La filial española de Teva se ha convertido en un puntal dentro de la compañía, gracias a la confianza depositada por el gigante israelí en nuestro país. Una confianza que ha ido más allá de la mera venta de fármacos, ya que la firma líder de genéricos a nivel mundial dispone de una planta de fabricación en Zaragoza.
La planta cuenta con 20.000 metros2 y de ella salen 1.300 millones de cápsulas, 1.100 millones de comprimidos y 31 moléculas diferentes, cantidades de las que el 63 por ciento se destina a la exportación. En este sentido, dejando fuera las ventas en el exterior, la facturación de Teva en España ascendió en 2012 a los 507 millones de euros, una cifra nada desdeñable para una compañía que cuenta con presencia en el país desde 2004.
Desde entonces no ha parado de crecer. Actualmente, ocupa el puesto octavo en el ranking global de ventas de productos farmacéuticos en el país. “Aquí hay que tener en cuenta que no solo vendemos genéricos, sino que Teva también dispone de una línea de medicamentos innovadores en las áreas de esclerosis múltiple, dolor, oncología y salud de la mujer”, explica Adolfo Herrera, director general de la filial española.
Por esta y por otras razones, las perspectivas de la compañía son buenas de cara a los próximos años, en los que pretende seguir cimentando una posición de liderazgo en el país. Y eso será gracias a la filosofía de trabajo que imprimen sus responsables. Una filosofía que, según Herrera, está basada principalmente en “dar respuesta constante al sistema y a los profesionales, en la calidad del servicio y en la evolución constante a través de nuevos lanzamientos”.
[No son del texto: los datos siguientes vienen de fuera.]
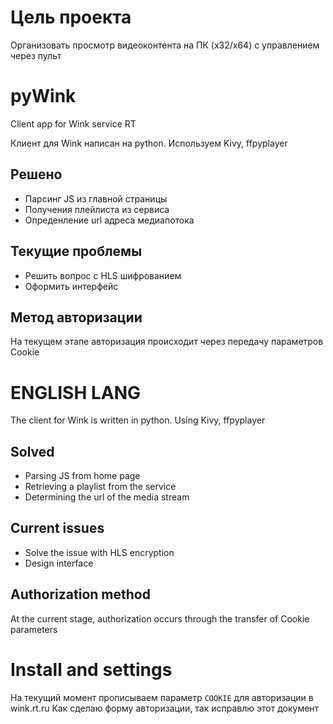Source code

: # Цель проекта #
Организовать просмотр видеоконтента на ПК (x32/x64) с управлением через пульт


# pyWink #
Client app for Wink service RT

Клиент для Wink написан на python.
Используем Kivy, ffpyplayer

## Решено ##

* Парсинг JS из главной страницы
* Получения плейлиста из сервиса
* Опреденление url адреса медиапотока
 
## Текущие проблемы ##

* Решить вопрос с HLS шифрованием
* Оформить интерфейс

## Метод авторизации ##
На текущем этапе авторизация происходит через передачу параметров Cookie  

# ENGLISH LANG #

The client for Wink is written in python.
Using Kivy, ffpyplayer

## Solved ##

* Parsing JS from home page
* Retrieving a playlist from the service
* Determining the url of the media stream
 
## Current issues ##

* Solve the issue with HLS encryption
* Design interface

## Authorization method ##
At the current stage, authorization occurs through the transfer of Cookie parameters


# Install and settings  #

На текущий момент прописываем параметр `COOKIE` для авторизации в wink.rt.ru
Как сделаю форму авторизации, так исправлю этот документ  
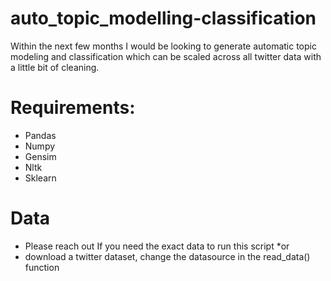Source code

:# auto_topic_modelling-classification
Within the next few months I would be looking to generate automatic topic modeling and classification which can be scaled across all twitter data with a little bit of cleaning.

# Requirements:
- Pandas
- Numpy
- Gensim
- Nltk
- Sklearn

# Data
- Please reach out If you need the exact data to run this script
*or
- download a twitter dataset, change the datasource in the read_data() function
En lo que tiene que ver con la estrategia hacia el canal farmacia, que ha ganado peso en los planes de las compañías de genéricos tras la implantación de la prescripción por principio activo, Teva ha hecho un esfuerzo considerable en el ámbito de la promoción de programas de ayuda. “Al fin y al cabo, de lo que tratamos es de ser un buen partner”, señala el director general de la compañía. Al mismo tiempo, añade que para la compañía “la farmacia no es un canal, es un cliente y nexo clave de unión con el paciente”.
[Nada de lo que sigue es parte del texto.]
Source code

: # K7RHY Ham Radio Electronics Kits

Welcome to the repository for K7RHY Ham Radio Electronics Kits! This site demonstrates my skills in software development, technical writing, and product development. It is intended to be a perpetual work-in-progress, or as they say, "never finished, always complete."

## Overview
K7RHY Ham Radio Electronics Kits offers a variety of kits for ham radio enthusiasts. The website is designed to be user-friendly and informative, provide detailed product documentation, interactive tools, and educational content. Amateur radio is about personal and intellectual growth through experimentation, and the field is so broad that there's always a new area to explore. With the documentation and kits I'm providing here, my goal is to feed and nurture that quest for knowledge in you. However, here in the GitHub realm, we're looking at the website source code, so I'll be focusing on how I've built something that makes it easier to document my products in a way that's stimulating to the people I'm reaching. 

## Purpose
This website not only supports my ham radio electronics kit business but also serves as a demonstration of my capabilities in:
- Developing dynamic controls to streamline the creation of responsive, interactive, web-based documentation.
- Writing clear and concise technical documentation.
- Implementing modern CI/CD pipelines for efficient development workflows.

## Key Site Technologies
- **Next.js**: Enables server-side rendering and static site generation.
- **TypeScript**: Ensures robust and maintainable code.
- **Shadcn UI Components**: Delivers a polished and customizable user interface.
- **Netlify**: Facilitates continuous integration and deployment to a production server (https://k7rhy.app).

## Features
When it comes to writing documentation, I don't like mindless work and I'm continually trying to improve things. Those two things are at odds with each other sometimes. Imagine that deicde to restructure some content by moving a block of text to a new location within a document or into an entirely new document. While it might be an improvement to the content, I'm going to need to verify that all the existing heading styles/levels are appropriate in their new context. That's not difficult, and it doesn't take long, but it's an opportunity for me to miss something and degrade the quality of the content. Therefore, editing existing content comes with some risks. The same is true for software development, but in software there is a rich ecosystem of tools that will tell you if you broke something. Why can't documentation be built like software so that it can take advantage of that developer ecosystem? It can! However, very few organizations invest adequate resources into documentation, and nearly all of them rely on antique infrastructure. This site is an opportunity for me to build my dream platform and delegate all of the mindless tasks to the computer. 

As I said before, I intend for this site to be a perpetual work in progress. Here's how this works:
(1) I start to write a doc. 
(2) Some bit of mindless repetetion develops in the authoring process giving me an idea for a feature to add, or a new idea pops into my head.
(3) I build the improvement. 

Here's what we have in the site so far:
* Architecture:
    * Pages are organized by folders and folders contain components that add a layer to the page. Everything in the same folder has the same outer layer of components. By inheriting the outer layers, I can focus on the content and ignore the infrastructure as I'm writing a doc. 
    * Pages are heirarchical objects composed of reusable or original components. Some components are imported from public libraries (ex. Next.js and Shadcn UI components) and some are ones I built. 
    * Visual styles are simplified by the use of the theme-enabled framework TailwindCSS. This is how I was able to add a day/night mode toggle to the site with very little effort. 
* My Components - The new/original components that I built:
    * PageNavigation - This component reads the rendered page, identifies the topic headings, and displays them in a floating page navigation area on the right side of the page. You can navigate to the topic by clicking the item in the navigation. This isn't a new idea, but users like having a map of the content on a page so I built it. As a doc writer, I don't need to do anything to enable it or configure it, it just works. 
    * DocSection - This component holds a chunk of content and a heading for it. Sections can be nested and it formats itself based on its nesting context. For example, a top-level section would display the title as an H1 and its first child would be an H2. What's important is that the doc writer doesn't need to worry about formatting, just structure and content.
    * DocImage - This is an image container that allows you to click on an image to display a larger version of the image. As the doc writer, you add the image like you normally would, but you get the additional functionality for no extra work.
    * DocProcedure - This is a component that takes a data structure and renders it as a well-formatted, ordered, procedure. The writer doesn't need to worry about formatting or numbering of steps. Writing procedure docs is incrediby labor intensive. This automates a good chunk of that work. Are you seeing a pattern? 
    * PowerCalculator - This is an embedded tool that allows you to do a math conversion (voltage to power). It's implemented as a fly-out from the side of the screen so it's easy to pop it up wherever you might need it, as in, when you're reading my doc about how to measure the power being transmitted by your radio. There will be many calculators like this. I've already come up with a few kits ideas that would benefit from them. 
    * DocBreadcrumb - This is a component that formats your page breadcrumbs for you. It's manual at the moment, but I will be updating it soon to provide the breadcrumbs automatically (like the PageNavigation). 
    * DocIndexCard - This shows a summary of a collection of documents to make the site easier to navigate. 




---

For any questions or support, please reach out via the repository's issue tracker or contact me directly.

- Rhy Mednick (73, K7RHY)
Sin embargo, y pese a los buenos resultados obtenidos, existe cierta preocupación por la ralentización del mercado de genéricos, que podría mantener a España a la cola en cuanto a penetración en comparación con países como Reino Unido o Alemania.
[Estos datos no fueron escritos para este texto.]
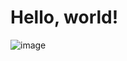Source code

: # Hello, world!

![image](https://user-images.githubusercontent.com/71531248/192383935-06865eb3-a64a-4e07-8b2e-8133dd565000.png)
Para cambiar esa situación, Herrera propone que las comunidades autónomas “apliquen la ley y fomenten la prescripción por principio activo, así como la discriminación hacia el genérico”. “Mientras no sea así, el mercado seguirá creciendo de forma lenta”, concluye el responsable de Teva.
Diferencia de precio
Además de esto, advierte a las autoridades que, si quieren disponer de un sector de genéricos fuerte que produzca ahorros, será preciso que, una vez expirado el periodo de protección industrial, se mantenga durante un tiempo prudencial la diferencia entre el precio de genéricos y marcas.
Esta reivindicación se ha ce más importante, si cabe, en el caso de los biosimilares, que como confirma Herrera, conllevan unos costes de desarrollo más elevados. De momento Teva ya tiene dos comercializados en España, aunque para seguir invirtiendo en la puesta en el mercado de estos productos es preciso que esta diferencia de costes se tenga en cuenta.